La Ascención de Jesús es motivo de gozo y
plenitud para los discípulos. A veces queremos a Jesús en la tierra y no nos
damos cuenta que lo que necesitamos es ser elevados con Él al cielo. Si
asumimos enteramente el realismo de su bendición mientras ascendió a los cielos
podemos vivir esta experiencia y llevarla a su plenitud. Como los discípulos
una vez bendecidos se experimentan benditos y entonces desaparece la tristeza y
la duda como horizonte y amanece para ellos el gozo: “Los discípulos, que se habían
postrado delante de él, volvieron a Jerusalén con gran alegría, y permanecían
continuamente en el Templo alabando a Dios.”
Adoración, alegría y alabanza son la
actitud del discípulos frente a la ascensión de Jesús como plenitud de su
encarnación, pasión, muerte y resurrección.
Hoy nosotros estamos llamados a experimentar
esta adoración
al Dios que ha hecho maravillas en la persona de Jesús el Hijo Amado en quien
el Padre ha puesto su predilección, en este Hijo cuyo gozo y bendición es este
Padre que lo hace experimentar amado y conducido por el Espíritu aún en los
momentos más adversos. Nos postramos ante la maravilla de Dios, de tanto amor.
No hay adoración verdadera sin la experiencia de la admiración de tanto amor
mutuo.
Hoy nosotros estamos llamados a experimentar
esta alegría
de volver a la ciudad con esta novedad única que es Jesús que derrama todos los
dones del cielo sobre los que creen y son sus testigos y están llamados a hacer
de todos los hombres que se cruzan a su paso, benditos de Dios, por su acción
compasiva, misericordiosa y gozosa (Lc 15) Alegría que proviene del cielo, esto
es que no está fundada en las opciones de seguridades humanas que tenemos a
mano, sino en la libertad de hacernos como Jesús testigos del cielo. Hijos de
la providencia, hermanos providentes, ha quienes el Padre ha querido regalarles
el Reino y que por lo tanto tienen como única ocupación el Reino de Dios y su
justicia (Lc 12)
Hoy nosotros estamos llamados a experimentar
esta alabanza
como lenguaje del corazón creyente, del alma y del cuerpo rescatados de las
ataduras de las esclavitudes en las que los hombres nos metemos cuando nos
aferramos a un mundo sin Dios, y ya no nos dejamos conducir y llevar por el
Espíritu al estilo de Jesús. Nuestro vivir es para la alabanza a Dios, somos
una alabanza a Dios que traspasa el cielo y llega al oído de Dios.

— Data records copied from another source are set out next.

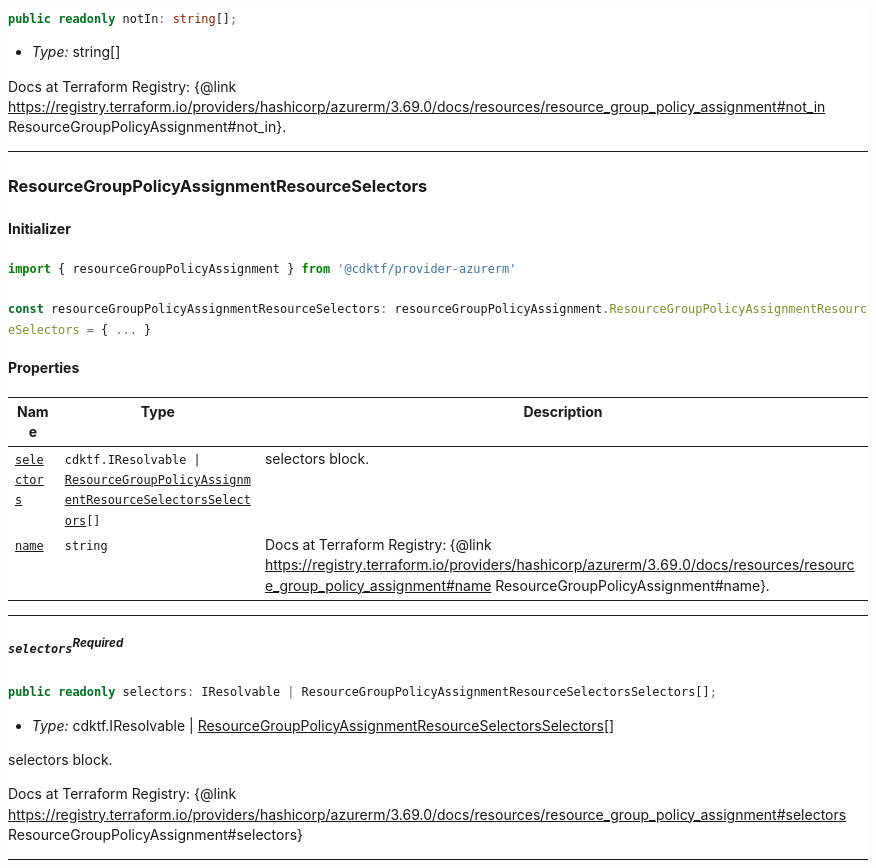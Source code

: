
 ```typescript
public readonly notIn: string[];
```

- *Type:* string[]

Docs at Terraform Registry: {@link https://registry.terraform.io/providers/hashicorp/azurerm/3.69.0/docs/resources/resource_group_policy_assignment#not_in ResourceGroupPolicyAssignment#not_in}.

---

### ResourceGroupPolicyAssignmentResourceSelectors <a name="ResourceGroupPolicyAssignmentResourceSelectors" id="@cdktf/provider-azurerm.resourceGroupPolicyAssignment.ResourceGroupPolicyAssignmentResourceSelectors"></a>

#### Initializer <a name="Initializer" id="@cdktf/provider-azurerm.resourceGroupPolicyAssignment.ResourceGroupPolicyAssignmentResourceSelectors.Initializer"></a>

```typescript
import { resourceGroupPolicyAssignment } from '@cdktf/provider-azurerm'

const resourceGroupPolicyAssignmentResourceSelectors: resourceGroupPolicyAssignment.ResourceGroupPolicyAssignmentResourceSelectors = { ... }
```

#### Properties <a name="Properties" id="Properties"></a>

| **Name** | **Type** | **Description** |
| --- | --- | --- |
| <code><a href="#@cdktf/provider-azurerm.resourceGroupPolicyAssignment.ResourceGroupPolicyAssignmentResourceSelectors.property.selectors">selectors</a></code> | <code>cdktf.IResolvable \| <a href="#@cdktf/provider-azurerm.resourceGroupPolicyAssignment.ResourceGroupPolicyAssignmentResourceSelectorsSelectors">ResourceGroupPolicyAssignmentResourceSelectorsSelectors</a>[]</code> | selectors block. |
| <code><a href="#@cdktf/provider-azurerm.resourceGroupPolicyAssignment.ResourceGroupPolicyAssignmentResourceSelectors.property.name">name</a></code> | <code>string</code> | Docs at Terraform Registry: {@link https://registry.terraform.io/providers/hashicorp/azurerm/3.69.0/docs/resources/resource_group_policy_assignment#name ResourceGroupPolicyAssignment#name}. |

---

##### `selectors`<sup>Required</sup> <a name="selectors" id="@cdktf/provider-azurerm.resourceGroupPolicyAssignment.ResourceGroupPolicyAssignmentResourceSelectors.property.selectors"></a>

```typescript
public readonly selectors: IResolvable | ResourceGroupPolicyAssignmentResourceSelectorsSelectors[];
```

- *Type:* cdktf.IResolvable | <a href="#@cdktf/provider-azurerm.resourceGroupPolicyAssignment.ResourceGroupPolicyAssignmentResourceSelectorsSelectors">ResourceGroupPolicyAssignmentResourceSelectorsSelectors</a>[]

selectors block.

Docs at Terraform Registry: {@link https://registry.terraform.io/providers/hashicorp/azurerm/3.69.0/docs/resources/resource_group_policy_assignment#selectors ResourceGroupPolicyAssignment#selectors}

---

Eso es la Eucaristía para nosotros los
creyentes, bendición de Dios que nos hace ascender con Jesús hasta las mismas
rodillas del Padre, hasta sus hombros y poder abrazarlo en nuestro itinerario
de retorno a la Casa del Padre. La Eucaristía es la bendición de Jesús a los
discípulos, en ella misma somos benditos, esto es, tomados por Dios y hecho don
para Dios y para los hermanos. Es en la Eucaristía donde todo lo que somos
queda transformado y elevado al Cielo y que a la vez nos lanza a los confines
de la ciudad y del mundo a anunciar.
“…los relatos
eucarísticos asocian estrechamente las bendiciones y la acción de gracias y que
en esta asociación la bendición representa el aspecto ritual y visible, el
gesto y la fórmula, mientras que la acción de gracias expresa el contenido de
los gestos y de las palabras. Este rito es, entre todos los que pudo el Señor
realizar en su vida, el único que se nos ha conservado, pues es el rito de la
nueva alianza. La bendición halla en él su total realización; es un don
expresado en una palabra inmediatamente eficaz; es el don perfecto del Padre a
sus hijos, toda su gracia, y el don perfecto del Hijo que ofrece su vida al
Padre, toda nuestra acción de gracias unida a la suya: es un don de fecundidad,
un misterio de vida y de comunión…” (Jacques Guillent, Voc. Teo. Bib.)
Por eso queridos hermanos: “Que
el Dios de nuestro Señor Jesucristo, el Padre de la gloria, les conceda un
espíritu de sabiduría y de revelación que les permita conocerlo verdaderamente.
Que él ilumine sus corazones, para que ustedes puedan valorar la esperanza a la
que han sido llamados, los tesoros de gloria que encierra su herencia entre los
santos, y la extraordinaria grandeza del poder con que él obra en nosotros, los
creyentes, por la eficacia de su fuerza.”